[openstack-dev] [all][keystone][product] api keys/application specific passwords

Zane Bitter zbitter at redhat.com
Tue May 16 23:56:06 UTC 2017

On 15/05/17 20:07, Adrian Turjak wrote:
> On 16/05/17 01:09, Lance Bragstad wrote:
>> On Sun, May 14, 2017 at 11:59 AM, Monty Taylor <mordred at inaugust.com
>> <mailto:mordred at inaugust.com>> wrote:
>>     On 05/11/2017 02:32 PM, Lance Bragstad wrote:
>>         Hey all,
>>         One of the Baremetal/VM sessions at the summit focused on what
>>         we need
>>         to do to make OpenStack more consumable for application
>>         developers [0].
>>         As a group we recognized the need for application specific
>>         passwords or
>>         API keys and nearly everyone (above 85% is my best guess) in
>>         the session
>>         thought it was an important thing to pursue. The API
>>         key/application-specific password specification is up for
>>         review [1].
>>         The problem is that with all the recent churn in the keystone
>>         project,
>>         we don't really have the capacity to commit to this for the
>>         cycle. As a
>>         project, we're still working through what we've committed to
>>         for Pike
>>         before the OSIC fallout. It was suggested that we reach out to
>>         the PWG
>>         to see if this is something we can get some help on from a
>>         keystone
>>         development perspective. Let's use this thread to see if there
>>         is anyway
>>         we can better enable the community through API
>>         keys/application-specific
>>         passwords by seeing if anyone can contribute resources to this
>>         effort.
>>     In the session, I signed up to help get the spec across the finish
>>     line. I'm also going to do my best to write up something
>>     resembling a user story so that we're all on the same page about
>>     what this is, what it isn't and what comes next.
>> Thanks Monty. If you have questions about the current proposal, Ron
>> might be lingering in IRC (rderose). David (dstanek) was also
>> documenting his perspective in another spec [0].
>> [0] https://review.openstack.org/#/c/440593/
> Based on the specs that are currently up in Keystone-specs, I would
> highly recommend not doing this per user.
> The scenario I imagine is you have a sysadmin at a company who created a
> ton of these for various jobs and then leaves. The company then needs to
> keep his user account around, or create tons of new API keys, and then
> disable his user once all the scripts he had keys for are replaced. Or
> more often then not, disable his user and then cry as everything breaks
> and no one really knows why or no one fully documented it all, or didn't
> read the docs. Keeping them per project and unrelated to the user makes
> more sense, as then someone else on your team can regenerate the secrets
> for the specific Keys as they want. Sure we can advise them to use
> generic user accounts within which to create these API keys but that
> implies password sharing which is bad.

Yes, absolutely. Like other OpenStack resources, API keys need to belong 
to the project, not the user.

> That said, I'm curious why we would make these as a thing separate to
> users. In reality, if you can create users, you can create API specific
> users. Would this be a different authentication mechanism? Why? Why not
> just continue the work on better access control and let people create
> users for this. Because lets be honest, isn't a user already an API key?
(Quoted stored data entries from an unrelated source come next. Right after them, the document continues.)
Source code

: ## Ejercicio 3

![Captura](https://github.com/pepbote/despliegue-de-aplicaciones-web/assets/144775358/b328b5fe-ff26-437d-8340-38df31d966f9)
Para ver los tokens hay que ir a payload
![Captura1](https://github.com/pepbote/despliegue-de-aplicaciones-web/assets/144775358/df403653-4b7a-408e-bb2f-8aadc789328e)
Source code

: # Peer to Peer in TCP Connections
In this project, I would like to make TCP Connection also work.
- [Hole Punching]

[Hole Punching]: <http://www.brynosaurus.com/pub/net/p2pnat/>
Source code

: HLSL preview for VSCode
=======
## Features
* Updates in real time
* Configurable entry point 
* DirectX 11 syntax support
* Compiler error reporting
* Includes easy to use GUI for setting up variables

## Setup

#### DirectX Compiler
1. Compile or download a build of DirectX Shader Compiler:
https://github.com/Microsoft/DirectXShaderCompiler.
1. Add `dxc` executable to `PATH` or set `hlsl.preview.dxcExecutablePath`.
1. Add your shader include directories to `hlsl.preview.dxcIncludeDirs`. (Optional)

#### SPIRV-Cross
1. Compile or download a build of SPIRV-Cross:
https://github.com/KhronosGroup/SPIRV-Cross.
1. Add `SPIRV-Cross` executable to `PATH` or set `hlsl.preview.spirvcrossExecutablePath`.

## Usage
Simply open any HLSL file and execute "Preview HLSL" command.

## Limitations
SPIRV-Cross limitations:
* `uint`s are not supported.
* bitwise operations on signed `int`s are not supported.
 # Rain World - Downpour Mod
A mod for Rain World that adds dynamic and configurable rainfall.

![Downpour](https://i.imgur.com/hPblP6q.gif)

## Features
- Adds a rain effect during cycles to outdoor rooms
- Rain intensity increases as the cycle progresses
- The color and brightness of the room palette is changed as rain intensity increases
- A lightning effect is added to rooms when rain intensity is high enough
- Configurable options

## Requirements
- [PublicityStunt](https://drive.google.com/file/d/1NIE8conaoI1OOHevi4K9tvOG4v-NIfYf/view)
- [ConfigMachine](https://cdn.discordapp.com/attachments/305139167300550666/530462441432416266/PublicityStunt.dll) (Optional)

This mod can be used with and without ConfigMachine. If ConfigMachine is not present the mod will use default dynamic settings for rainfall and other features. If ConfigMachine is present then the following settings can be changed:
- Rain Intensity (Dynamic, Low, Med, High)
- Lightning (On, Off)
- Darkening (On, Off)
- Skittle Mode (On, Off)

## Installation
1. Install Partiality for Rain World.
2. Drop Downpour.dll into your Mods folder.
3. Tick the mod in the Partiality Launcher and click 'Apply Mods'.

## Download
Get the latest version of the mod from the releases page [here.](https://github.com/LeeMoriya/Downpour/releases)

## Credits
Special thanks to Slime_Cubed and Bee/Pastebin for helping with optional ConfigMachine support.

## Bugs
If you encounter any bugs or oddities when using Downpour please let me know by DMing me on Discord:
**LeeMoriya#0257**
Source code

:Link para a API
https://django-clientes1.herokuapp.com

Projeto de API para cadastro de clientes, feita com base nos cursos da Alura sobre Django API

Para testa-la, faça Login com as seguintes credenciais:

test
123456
Essentially, with the exception that an API key only gets you 
authenticated to OpenStack, whereas a user's 'key' (password) probably 
also gets them into a lot of other things.
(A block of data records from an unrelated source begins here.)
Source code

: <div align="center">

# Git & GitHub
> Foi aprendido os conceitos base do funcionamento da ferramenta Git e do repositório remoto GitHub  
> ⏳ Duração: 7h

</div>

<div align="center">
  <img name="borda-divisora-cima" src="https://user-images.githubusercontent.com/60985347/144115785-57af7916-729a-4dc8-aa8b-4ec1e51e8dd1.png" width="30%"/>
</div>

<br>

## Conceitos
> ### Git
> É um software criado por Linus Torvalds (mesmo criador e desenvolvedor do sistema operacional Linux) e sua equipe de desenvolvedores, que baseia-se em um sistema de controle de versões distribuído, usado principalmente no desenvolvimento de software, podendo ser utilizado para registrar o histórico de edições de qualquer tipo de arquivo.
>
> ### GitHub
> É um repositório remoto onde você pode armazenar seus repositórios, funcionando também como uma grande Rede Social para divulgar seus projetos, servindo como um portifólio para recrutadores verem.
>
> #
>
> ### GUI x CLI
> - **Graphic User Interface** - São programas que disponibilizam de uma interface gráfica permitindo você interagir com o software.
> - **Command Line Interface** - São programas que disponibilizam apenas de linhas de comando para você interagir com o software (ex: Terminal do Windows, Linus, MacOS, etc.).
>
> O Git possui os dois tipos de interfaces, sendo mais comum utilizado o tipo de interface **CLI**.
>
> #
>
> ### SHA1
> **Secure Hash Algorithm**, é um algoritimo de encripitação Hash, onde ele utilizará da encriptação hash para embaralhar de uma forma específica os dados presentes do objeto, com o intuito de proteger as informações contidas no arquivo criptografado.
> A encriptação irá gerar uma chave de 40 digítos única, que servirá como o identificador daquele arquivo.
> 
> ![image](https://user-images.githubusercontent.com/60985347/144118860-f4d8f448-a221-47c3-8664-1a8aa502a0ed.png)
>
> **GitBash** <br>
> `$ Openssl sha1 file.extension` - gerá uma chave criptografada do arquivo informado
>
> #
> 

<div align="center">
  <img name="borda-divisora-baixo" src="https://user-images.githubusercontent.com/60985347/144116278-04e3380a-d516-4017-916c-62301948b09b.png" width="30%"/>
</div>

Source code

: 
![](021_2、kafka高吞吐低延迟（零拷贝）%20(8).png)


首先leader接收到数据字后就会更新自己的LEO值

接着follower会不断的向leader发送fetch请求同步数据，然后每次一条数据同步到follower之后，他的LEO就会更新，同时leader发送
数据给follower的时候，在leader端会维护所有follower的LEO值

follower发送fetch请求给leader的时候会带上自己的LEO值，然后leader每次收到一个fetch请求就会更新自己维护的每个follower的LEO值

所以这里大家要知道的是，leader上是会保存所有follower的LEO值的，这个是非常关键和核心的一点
I want to be clear though: if that's the only benefit we get from API 
keys then we are *failing*. We must put fine-grained authorisation 
control in the end user's hands to actually solve the problem.
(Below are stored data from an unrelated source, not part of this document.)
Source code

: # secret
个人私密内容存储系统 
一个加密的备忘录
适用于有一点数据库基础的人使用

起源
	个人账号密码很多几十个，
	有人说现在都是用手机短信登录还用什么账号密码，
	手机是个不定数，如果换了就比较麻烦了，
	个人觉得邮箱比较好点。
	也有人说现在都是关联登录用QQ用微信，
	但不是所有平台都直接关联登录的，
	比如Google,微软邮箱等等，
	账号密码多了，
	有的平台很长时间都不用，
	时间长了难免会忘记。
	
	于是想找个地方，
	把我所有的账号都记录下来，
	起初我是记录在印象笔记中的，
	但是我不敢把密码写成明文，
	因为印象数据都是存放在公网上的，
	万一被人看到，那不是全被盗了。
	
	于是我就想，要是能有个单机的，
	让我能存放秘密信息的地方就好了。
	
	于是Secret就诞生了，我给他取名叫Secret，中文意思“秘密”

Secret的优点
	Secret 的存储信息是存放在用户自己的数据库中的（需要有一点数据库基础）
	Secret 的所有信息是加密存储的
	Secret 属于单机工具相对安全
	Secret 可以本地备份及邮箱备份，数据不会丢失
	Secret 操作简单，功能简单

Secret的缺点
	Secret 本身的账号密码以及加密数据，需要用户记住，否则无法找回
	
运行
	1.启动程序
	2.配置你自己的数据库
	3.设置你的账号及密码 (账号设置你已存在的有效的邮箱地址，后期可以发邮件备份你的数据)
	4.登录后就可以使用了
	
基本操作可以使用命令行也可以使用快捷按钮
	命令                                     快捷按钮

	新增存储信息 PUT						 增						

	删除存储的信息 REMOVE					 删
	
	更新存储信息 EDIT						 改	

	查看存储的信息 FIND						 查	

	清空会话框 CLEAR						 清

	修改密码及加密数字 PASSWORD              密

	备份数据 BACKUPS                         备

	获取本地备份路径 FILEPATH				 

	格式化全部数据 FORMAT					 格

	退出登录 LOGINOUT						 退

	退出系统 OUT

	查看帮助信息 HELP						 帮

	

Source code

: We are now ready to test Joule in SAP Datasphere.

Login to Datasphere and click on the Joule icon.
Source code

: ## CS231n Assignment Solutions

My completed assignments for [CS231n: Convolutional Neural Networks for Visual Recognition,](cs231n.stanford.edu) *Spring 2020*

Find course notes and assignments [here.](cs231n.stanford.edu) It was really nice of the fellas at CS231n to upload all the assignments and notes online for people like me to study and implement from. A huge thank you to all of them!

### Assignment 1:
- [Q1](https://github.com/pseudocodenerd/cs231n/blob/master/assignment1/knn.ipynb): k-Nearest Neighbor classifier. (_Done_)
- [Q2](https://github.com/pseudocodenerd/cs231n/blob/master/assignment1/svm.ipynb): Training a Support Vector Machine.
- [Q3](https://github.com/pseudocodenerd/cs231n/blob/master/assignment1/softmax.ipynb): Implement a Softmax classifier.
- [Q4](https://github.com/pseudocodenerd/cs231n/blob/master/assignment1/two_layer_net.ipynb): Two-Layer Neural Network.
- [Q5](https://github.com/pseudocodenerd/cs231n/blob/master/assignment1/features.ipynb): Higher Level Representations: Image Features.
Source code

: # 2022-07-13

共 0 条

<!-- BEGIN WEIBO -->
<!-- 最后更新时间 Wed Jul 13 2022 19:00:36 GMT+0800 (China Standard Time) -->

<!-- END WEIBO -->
> The issue (and the Ron's spec mentions this) is a user having too much
> access, how would this fix that when the issue is that we don't have
> fine grained policy in the first place? How does a new auth mechanism
> fix that? Both specs mention roles so I assume it really doesn't. If we
> had fine grained policy we could just create users specific to a service
> with only the roles it needs, and the same problem is solved without any
> special API, new auth, or different 'user-lite' object model. It feels
> like this is trying to solve an issue that is better solved by fixing
> the existing problems.
> I like the idea behind these specs, but... I'm curious what exactly they
> are trying to solve. Not to mention if you wanted to automate anything
> larger such as creating sub-projects and setting up a basic network for
> each new developer to get access to your team, this wouldn't work unless
> you could have your API key inherit to subprojects or something more
> complex, at which point they may as well be users. Users already work
> for all of this, why reinvent the wheel when really the issue isn't the
> wheel itself, but the steering mechanism (access control/policy in this
> case)?

This was my assumption to start with as well - create a separate domain 
backed by a DB, allow all users (not just admins) to create 'user' 
accounts in that domain and assign roles on the current project that 
they themselves hold to those accounts. That combined with a sane 
default policy (where not every role gives you total access to the 
projects) gets you to a point where you have application accounts 
associated with a project but with no permissions to do anything. From 
there you can add in a standard way of allowing the (actual) user to 
delegate additional permissions to the account that are not captured in 

Note that *either* way you end up with two authorisation mechanisms: 
policy.json for operators and something else that end users can control. 
Both mechanisms _could_ rely on Keystone roles[1], but likely at the 
cost of an explosion of proliferating roles.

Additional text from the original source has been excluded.